Your goal: Beginning at the line that holds "6. Sales by", restate each line exactly through the final line of the records. Include both of those lines.

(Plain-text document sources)
# # #

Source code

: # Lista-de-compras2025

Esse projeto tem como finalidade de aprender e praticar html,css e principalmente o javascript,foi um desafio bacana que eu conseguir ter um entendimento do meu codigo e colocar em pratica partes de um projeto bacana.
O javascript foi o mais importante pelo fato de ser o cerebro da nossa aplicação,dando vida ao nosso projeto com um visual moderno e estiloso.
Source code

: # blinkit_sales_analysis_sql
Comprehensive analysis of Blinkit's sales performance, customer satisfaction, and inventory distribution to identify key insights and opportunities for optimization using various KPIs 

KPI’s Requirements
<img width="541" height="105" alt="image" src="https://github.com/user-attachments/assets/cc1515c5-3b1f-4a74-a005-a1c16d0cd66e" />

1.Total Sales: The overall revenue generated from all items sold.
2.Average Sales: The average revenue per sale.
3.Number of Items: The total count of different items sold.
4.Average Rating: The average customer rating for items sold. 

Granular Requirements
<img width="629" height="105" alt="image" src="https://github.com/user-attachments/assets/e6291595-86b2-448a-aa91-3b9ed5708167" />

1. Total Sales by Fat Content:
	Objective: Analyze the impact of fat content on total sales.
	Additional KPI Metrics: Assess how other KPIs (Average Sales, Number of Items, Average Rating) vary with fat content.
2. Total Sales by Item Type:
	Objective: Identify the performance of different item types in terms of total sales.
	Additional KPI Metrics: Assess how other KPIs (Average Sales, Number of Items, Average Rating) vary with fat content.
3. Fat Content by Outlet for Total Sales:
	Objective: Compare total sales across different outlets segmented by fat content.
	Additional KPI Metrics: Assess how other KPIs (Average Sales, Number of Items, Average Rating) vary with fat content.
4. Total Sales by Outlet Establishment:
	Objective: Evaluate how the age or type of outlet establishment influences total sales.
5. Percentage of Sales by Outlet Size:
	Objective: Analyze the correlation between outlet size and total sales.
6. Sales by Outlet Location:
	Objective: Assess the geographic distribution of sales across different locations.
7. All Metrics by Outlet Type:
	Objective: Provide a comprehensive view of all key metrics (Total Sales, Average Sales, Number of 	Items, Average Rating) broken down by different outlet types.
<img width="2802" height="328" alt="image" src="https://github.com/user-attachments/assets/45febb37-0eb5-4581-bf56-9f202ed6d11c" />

# # #

Solution to the exercise:
6. Sales by Outlet Location:
	Objective: Assess the geographic distribution of sales across different locations.
7. All Metrics by Outlet Type:
	Objective: Provide a comprehensive view of all key metrics (Total Sales, Average Sales, Number of 	Items, Average Rating) broken down by different outlet types.
<img width="2802" height="328" alt="image" src="https://github.com/user-attachments/assets/45febb37-0eb5-4581-bf56-9f202ed6d11c" />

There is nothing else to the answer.